ElasticSearch (ES) is a fast and scalable document store. Each Bugzilla bug is extracted, comments and titles removed, and inserted into ES as a series of JSON documents; each represeting a point on the bug history. This is done for all bugs, including security bugs.

Publicizing ES Data

Currently we are going through a security review to identify the changes required to publicize the ES data.

The academic community has an interest in Mozilla's rich bug repository

  • Olga Baysal – University of Waterloo - Specifically looking at review times and how the rapid release cycle has change them: [1]
  • Sean O'Riordain – PhD into the statistics of bugs in software at Trinity College, Dublin, Ireland
  • David Eaves – Has interest in what motivates/discourages volunteer contributions at Mozilla: [2]
  • Working Conference on Mining Software Repositories (MSR) – May focus on the Mozilla codebase in 2014 [3]

Increasing Mindshare

We assume the positive effects the BZ rest interface had on the number of tools can be amplified further given the speed of ES:

Current Work

Parallel Efforts

Despite what exists, there is distinct need for more tools to better manage the large number of issues BZ deals with

  • B-Team – Working directly on BZ to improve it’s dashboards
  • David Bosewell – interest from the community perspective: needs to measure the effectiveness of the community programs
  • Liz Henry – Looking into bug triage practices
  • Marco Mucci – Currently using Scumbugs to track Metro, but needs better tools
  • 'UX Team – has settled on BZ for tracking bugs, but need tools to manage their work
  • Release Engineering – Has hired an intern to produce operational dashboards: to sort tracking bugs by component/priority and assignee.

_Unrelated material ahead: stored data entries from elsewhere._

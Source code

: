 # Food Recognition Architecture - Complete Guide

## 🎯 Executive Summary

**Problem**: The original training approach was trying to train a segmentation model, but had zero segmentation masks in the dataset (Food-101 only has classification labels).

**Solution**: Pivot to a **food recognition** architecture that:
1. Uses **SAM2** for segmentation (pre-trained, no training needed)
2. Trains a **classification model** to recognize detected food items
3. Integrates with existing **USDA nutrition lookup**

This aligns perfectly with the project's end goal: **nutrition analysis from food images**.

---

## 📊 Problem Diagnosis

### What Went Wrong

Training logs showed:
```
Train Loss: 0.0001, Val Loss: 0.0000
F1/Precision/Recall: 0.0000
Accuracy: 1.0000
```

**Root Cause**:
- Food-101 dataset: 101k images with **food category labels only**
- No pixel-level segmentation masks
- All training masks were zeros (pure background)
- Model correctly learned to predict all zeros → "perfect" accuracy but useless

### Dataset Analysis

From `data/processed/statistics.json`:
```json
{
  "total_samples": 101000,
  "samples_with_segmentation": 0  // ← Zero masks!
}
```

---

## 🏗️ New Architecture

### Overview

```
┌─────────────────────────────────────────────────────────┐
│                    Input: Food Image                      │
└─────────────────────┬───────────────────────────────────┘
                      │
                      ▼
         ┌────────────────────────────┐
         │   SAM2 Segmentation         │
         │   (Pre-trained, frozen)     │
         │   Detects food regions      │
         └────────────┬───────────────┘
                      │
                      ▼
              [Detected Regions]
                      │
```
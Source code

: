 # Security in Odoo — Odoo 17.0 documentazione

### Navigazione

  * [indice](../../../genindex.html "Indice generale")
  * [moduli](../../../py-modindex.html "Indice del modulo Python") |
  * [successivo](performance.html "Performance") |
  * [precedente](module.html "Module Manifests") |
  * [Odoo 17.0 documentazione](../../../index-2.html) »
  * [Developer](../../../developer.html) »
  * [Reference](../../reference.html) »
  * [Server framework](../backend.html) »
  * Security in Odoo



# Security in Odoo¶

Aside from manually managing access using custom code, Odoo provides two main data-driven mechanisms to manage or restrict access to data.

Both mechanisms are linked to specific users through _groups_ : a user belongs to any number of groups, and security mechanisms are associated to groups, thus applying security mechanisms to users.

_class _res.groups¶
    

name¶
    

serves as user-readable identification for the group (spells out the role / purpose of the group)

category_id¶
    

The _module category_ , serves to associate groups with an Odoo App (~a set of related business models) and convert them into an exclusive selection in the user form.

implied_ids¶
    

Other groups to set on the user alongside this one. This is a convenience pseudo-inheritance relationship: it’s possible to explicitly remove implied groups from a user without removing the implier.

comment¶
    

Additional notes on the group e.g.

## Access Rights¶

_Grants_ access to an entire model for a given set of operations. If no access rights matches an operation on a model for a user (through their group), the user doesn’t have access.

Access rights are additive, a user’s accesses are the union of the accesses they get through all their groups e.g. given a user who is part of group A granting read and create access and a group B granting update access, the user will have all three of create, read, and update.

ElasticSearch (Technical Summary)

Despite ES's technical limitations, the current Javascript libraries give us both fast and expressive dash-boarding capability: Scanning 7million documents in sub-second time.

  • ES Highlights
    • Fast - Automatically indexed, and in memory.
    • Scalable - Sharding assumes every document can stand alone
    • Extensible - MVEL scripting language allows arbitrary code to be run on the server-side
    • Limited Filtering - ES was designed for document search. BI queries require complicated filtering rules across multiple relations. ES' nested filters do not compare.
    • Limited Grouping - ES is designed only from simple grouping and document counting
  • Enhancments To Date
    • Javascript library to convert SQL-like queries to ES/MVEL queries
    • Javascript DB implementation to perform the joins and sophisticated calculations on client
  • Further Issues
    • Poor Stability - Need more human resources to identify and tune the existing ES cluster
    • Cluster Too Small - The hardware is 5 years old, and never setup to run production queries
    • Not centralized - Other projects are using ES instances, spreading the work over one large cluster will tame the relative usage peaks.